「チョコ、カステラ、幸せブトリです」和歌山カレー事件・林真須美死刑囚の手紙から見る“拘置所ライフ”

AbemaTIMES

2018/9/15 14:00


(▲林真須美死刑囚から送られてきた手紙の一部)

1998年7月に和歌山県の夏祭りで提供されたカレーに毒物が混入された「和歌山毒物カレー事件」。同年10月、カレー作りの当番だった林真須美とその夫が逮捕された。過去にヒ素を使って保険金目当てで殺人未遂を起こしていた2人だが、和歌山毒物カレー事件においては、動機・自白・物証がない。そんな中、2009年4月21日に最高裁で林真須美の死刑が確定。冤罪の可能性を残したまま、林真須美は死刑囚となった。

SHELLYがMCを務める 『Wの悲喜劇~日本一過激なオンナのニュース~』(AbemaTV/アベマTV※毎週土曜23時から放送中) では「塀の中みてきました」をテーマに、過去罪を犯した経験を持つ女性たちが赤裸々に語った。


(歴史社会学者の田中ひかるさん)

『「毒婦」和歌山カレー事件20年目の真実』の著者で、女性の犯罪を研究する歴史社会学者の田中ひかるさんは、拘置所にいる林真須美死刑囚と文通をしている。田中さんは、林真須美死刑囚から送られてきた手紙の一部を紹介。
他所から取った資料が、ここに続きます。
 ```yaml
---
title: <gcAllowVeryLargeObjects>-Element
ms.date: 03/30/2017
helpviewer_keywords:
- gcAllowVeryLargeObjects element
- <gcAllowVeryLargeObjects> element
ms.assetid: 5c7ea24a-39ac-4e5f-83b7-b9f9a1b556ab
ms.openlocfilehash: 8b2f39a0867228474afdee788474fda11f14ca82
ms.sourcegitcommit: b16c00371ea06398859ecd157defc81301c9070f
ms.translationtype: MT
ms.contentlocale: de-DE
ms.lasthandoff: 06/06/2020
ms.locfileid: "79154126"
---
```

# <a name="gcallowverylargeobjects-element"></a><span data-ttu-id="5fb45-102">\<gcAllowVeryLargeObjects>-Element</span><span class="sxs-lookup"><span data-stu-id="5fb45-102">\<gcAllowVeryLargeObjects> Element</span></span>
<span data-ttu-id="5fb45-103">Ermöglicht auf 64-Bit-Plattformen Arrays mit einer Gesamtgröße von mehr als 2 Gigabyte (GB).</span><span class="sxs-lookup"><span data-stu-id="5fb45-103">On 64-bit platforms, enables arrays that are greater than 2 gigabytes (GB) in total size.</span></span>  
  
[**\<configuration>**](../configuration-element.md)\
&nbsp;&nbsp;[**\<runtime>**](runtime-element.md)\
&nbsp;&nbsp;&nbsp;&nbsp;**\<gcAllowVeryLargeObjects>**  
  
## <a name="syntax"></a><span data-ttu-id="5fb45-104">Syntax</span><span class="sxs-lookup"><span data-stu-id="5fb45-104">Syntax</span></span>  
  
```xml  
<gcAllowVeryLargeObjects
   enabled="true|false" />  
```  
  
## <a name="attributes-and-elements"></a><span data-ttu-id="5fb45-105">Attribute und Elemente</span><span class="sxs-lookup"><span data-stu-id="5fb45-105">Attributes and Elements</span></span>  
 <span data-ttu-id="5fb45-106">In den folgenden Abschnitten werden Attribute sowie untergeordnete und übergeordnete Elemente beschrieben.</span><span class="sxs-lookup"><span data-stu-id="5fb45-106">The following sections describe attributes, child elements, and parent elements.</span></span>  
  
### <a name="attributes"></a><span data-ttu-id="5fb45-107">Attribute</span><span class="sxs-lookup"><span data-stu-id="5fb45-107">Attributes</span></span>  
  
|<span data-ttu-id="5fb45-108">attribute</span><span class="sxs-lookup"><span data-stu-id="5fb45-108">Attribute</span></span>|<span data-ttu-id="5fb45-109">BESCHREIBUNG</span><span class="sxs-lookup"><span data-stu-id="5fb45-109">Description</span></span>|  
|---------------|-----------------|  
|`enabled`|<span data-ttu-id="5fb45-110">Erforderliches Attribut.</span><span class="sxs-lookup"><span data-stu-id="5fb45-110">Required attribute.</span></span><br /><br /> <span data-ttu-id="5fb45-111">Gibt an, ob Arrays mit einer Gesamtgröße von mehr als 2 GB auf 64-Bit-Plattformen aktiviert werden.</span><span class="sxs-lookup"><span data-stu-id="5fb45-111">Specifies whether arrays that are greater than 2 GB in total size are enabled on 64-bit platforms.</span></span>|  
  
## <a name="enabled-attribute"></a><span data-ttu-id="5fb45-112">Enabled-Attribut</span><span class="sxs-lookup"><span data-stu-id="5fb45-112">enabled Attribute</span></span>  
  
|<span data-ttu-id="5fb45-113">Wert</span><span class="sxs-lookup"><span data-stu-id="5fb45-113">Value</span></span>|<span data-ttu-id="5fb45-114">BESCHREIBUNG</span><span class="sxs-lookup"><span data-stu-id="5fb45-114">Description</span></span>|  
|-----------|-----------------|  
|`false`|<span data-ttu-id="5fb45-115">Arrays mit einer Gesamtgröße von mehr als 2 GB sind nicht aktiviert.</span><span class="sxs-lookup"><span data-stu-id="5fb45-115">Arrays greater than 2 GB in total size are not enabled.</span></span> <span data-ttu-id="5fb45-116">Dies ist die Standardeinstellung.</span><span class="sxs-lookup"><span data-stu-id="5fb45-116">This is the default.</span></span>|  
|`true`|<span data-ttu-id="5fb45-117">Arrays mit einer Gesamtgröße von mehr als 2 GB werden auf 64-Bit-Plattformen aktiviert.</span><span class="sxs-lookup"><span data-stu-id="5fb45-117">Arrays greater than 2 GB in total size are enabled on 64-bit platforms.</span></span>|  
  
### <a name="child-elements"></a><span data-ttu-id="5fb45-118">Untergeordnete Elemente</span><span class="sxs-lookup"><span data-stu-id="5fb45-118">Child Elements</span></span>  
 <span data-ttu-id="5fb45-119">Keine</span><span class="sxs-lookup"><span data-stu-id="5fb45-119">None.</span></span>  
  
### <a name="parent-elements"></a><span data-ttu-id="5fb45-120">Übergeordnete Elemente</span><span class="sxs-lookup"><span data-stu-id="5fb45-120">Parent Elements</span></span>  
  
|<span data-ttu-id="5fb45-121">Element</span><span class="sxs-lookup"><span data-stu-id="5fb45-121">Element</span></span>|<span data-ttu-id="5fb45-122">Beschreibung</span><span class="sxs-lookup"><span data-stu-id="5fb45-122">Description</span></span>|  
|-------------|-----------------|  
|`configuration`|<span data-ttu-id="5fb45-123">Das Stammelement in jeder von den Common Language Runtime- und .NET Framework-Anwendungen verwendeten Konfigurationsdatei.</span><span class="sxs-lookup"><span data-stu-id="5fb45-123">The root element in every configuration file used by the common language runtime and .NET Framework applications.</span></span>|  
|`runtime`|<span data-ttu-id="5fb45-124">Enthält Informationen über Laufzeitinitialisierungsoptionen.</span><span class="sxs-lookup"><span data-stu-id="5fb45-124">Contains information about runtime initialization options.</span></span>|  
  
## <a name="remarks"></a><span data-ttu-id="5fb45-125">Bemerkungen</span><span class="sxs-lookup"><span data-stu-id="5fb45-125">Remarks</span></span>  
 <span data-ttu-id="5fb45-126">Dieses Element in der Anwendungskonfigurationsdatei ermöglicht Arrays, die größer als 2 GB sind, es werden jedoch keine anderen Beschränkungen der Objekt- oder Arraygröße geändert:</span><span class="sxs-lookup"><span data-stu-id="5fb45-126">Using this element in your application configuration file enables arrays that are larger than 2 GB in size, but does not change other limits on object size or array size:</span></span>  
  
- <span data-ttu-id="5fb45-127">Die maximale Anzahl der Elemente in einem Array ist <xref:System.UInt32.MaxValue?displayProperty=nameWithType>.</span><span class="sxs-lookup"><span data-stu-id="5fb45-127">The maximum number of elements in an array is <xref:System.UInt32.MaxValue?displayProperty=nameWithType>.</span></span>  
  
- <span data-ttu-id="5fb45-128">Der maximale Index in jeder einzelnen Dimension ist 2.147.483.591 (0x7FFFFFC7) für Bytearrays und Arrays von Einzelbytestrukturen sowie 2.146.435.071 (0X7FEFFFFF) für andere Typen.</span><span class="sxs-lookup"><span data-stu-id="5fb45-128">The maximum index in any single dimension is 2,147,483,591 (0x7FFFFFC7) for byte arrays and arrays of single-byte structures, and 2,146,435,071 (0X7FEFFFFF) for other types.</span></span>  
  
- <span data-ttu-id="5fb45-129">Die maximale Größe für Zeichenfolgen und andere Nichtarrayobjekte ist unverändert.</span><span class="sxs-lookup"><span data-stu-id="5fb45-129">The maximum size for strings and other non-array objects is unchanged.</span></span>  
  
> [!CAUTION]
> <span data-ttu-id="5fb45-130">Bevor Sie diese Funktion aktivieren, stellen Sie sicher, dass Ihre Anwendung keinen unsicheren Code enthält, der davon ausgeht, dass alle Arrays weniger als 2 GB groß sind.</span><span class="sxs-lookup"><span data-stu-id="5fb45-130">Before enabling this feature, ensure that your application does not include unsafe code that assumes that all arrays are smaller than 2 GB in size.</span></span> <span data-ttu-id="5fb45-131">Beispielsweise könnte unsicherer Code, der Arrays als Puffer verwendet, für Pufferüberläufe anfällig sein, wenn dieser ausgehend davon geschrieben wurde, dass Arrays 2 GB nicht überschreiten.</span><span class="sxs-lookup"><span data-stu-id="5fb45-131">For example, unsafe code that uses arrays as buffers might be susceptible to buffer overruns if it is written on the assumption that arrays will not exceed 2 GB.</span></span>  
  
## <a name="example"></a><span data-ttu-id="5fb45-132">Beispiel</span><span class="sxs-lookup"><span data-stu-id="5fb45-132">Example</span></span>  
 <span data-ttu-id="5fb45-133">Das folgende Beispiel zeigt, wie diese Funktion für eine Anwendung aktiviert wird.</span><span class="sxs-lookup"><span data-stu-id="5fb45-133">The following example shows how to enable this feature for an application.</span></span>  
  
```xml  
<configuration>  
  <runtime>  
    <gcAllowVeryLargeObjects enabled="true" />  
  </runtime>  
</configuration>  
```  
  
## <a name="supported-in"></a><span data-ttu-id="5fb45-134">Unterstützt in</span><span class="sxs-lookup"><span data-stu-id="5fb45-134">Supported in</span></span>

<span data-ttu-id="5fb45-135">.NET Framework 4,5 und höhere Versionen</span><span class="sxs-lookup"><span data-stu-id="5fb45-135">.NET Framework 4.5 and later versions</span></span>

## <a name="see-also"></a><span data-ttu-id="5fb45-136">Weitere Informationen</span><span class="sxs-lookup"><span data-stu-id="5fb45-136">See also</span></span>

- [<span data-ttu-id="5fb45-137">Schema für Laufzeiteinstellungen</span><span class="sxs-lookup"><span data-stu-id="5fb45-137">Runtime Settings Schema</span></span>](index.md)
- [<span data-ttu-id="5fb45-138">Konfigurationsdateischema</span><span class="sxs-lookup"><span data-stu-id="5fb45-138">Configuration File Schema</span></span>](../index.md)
「そうそうUCCコーヒーとブレンドコーヒーだけだったのが、UCC上島コーヒー神戸のと、炭焼コーヒーと、モカブレンドとキリマンジャロブレンドとエスプレッソとコロンビアブレンドと種類が増えておいしい。10時と14時のホットタイムです。チョコレートとかお菓子、カステラ等もいっしょに間食して幸せブトリです」

手紙の中では、拘置所でドリンクのメニューが増えた喜びを語っている林真須美死刑囚。田中さんは「毎日克明に食べたおやつの種類が書かれている」と、林真須美死刑囚とのやりとりを語る。田中さんによると、拘置所では現金の差し入れが許可されているため、塀の外から差し入れしてもらえる金額によって、“拘置所ライフ”に差が出てくるという。

日本の刑事施設 「刑務所」と「拘置所」の違い
 「刑務所」と「拘置所」の違いにはどんなものがあるのだろうか。「刑務所」は主に受刑者を収容し処遇を行う施設だが、「拘置所」では主に刑が確定していない“未決”と呼ばれる人が収容されている。死刑囚も刑の執行までは拘置所で収容される。また、拘置所にも受刑者が収容され、刑務所に未決拘禁者がいる場合も多い。

(4回収容された経験がある税所純子さん)

女子少年院・刑務所に合計4回収容された経験がある税所純子さんは「(服役中は)甘い物がすごく食べたかった」と刑務所生活を振り返る。拘置所と違い刑務所では、1カ月に1度の集会でしか甘い物を食べられなかったという。祝日には「あましゃり」といい、甘いお菓子が出されることもあった。

税所さんの入っていた雑居房は8人の共同室だ。SHELLYから「(女性同士で)トラブルはない?」と聞かれると、税所さんは「みんな大人なので」と話し、雑居房の中では比較的仲良く過ごしていたという。

 田中さんは「女子刑務所は数が少ないので、凶悪事件を犯した人と薬で刑務所に入った人と部屋が同じになることもある」と刑務所について説明する。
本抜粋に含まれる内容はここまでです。